Below are some records. Copy every line in them that holds "context".

**Collected data**
....
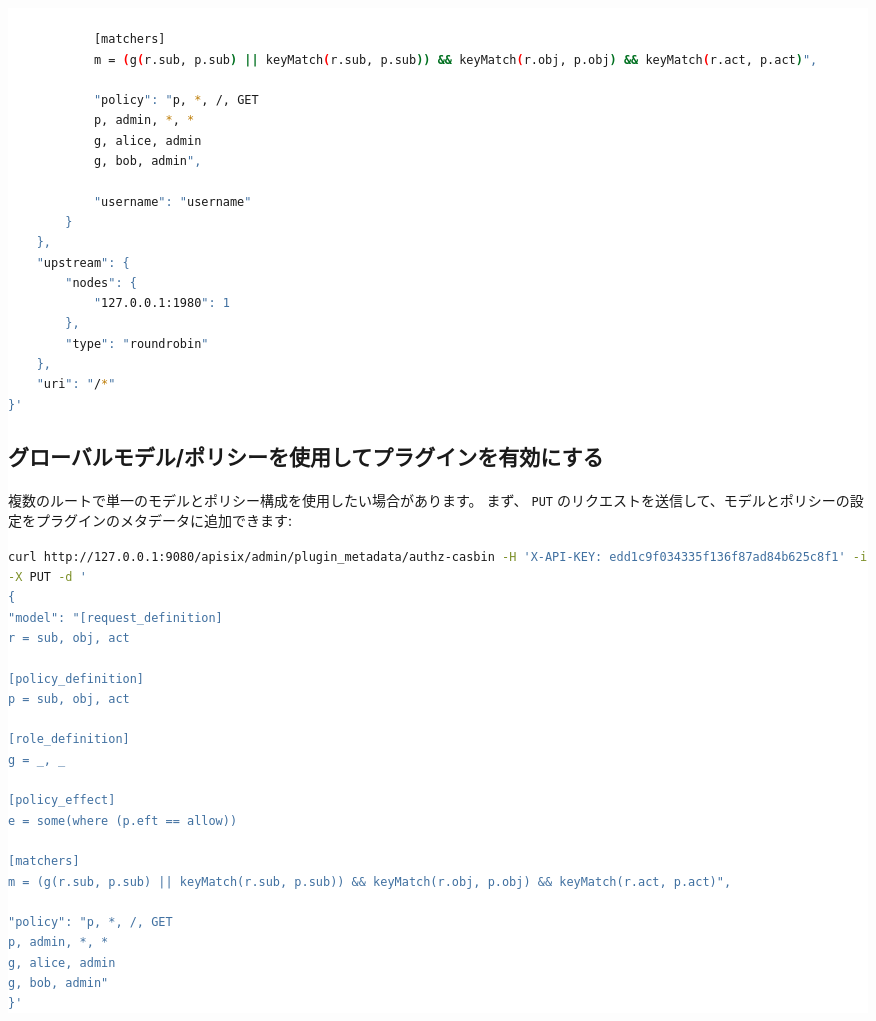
```sh

            [matchers]
            m = (g(r.sub, p.sub) || keyMatch(r.sub, p.sub)) && keyMatch(r.obj, p.obj) && keyMatch(r.act, p.act)",

            "policy": "p, *, /, GET
            p, admin, *, *
            g, alice, admin
            g, bob, admin",

            "username": "username"
        }
    },
    "upstream": {
        "nodes": {
            "127.0.0.1:1980": 1
        },
        "type": "roundrobin"
    },
    "uri": "/*"
}'
```

## グローバルモデル/ポリシーを使用してプラグインを有効にする

複数のルートで単一のモデルとポリシー構成を使用したい場合があります。 まず、 `PUT` のリクエストを送信して、モデルとポリシーの設定をプラグインのメタデータに追加できます:

```sh
curl http://127.0.0.1:9080/apisix/admin/plugin_metadata/authz-casbin -H 'X-API-KEY: edd1c9f034335f136f87ad84b625c8f1' -i -X PUT -d '
{
"model": "[request_definition]
r = sub, obj, act

[policy_definition]
p = sub, obj, act

[role_definition]
g = _, _

[policy_effect]
e = some(where (p.eft == allow))

[matchers]
m = (g(r.sub, p.sub) || keyMatch(r.sub, p.sub)) && keyMatch(r.obj, p.obj) && keyMatch(r.act, p.act)",

"policy": "p, *, /, GET
p, admin, *, *
g, alice, admin
g, bob, admin"
}'
```
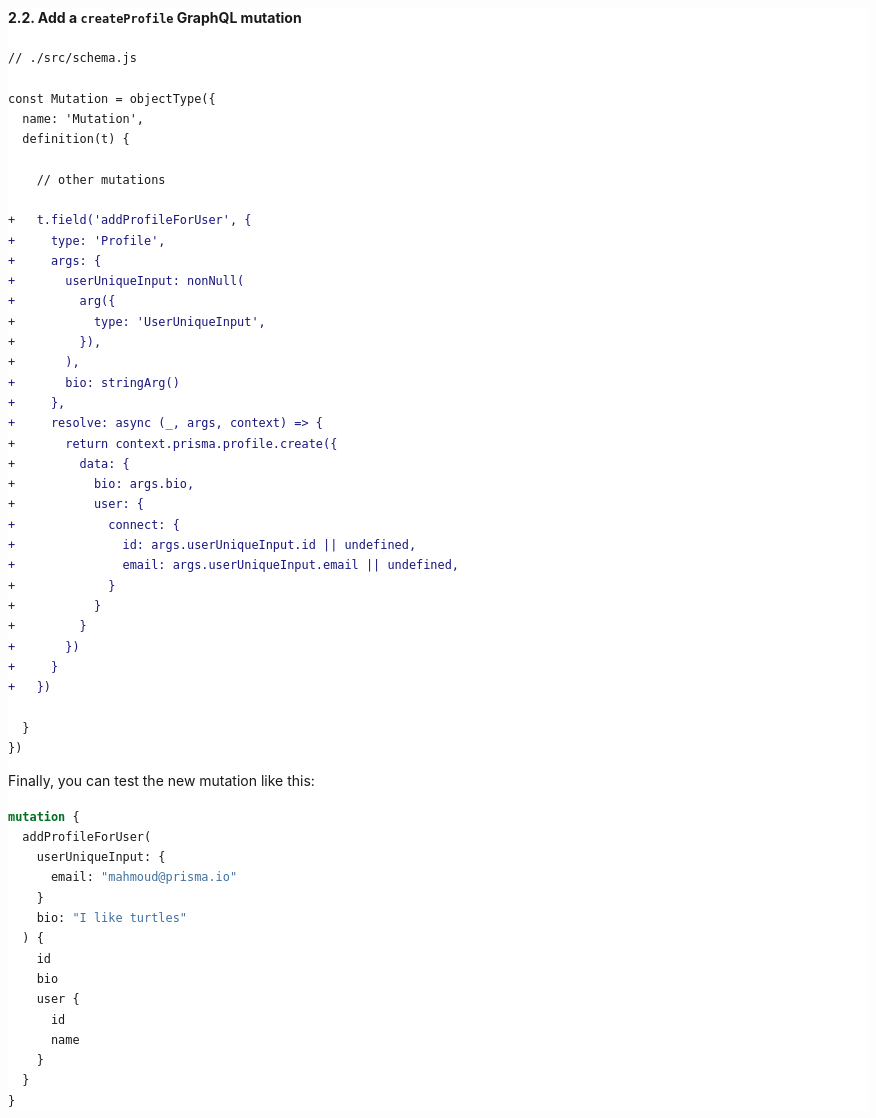 #### 2.2. Add a `createProfile` GraphQL mutation

```diff
// ./src/schema.js

const Mutation = objectType({
  name: 'Mutation',
  definition(t) {

    // other mutations

+   t.field('addProfileForUser', {
+     type: 'Profile',
+     args: {
+       userUniqueInput: nonNull(
+         arg({
+           type: 'UserUniqueInput',
+         }),
+       ),
+       bio: stringArg()
+     }, 
+     resolve: async (_, args, context) => {
+       return context.prisma.profile.create({
+         data: {
+           bio: args.bio,
+           user: {
+             connect: {
+               id: args.userUniqueInput.id || undefined,
+               email: args.userUniqueInput.email || undefined,
+             }
+           }
+         }
+       })
+     }
+   })

  }
})
```

Finally, you can test the new mutation like this:

```graphql
mutation {
  addProfileForUser(
    userUniqueInput: {
      email: "mahmoud@prisma.io"
    }
    bio: "I like turtles"
  ) {
    id
    bio
    user {
      id
      name
    }
  }
}
```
....
**ANSWER TO THIS EXERCISE**
+     resolve: async (_, args, context) => {
+       return context.prisma.profile.create({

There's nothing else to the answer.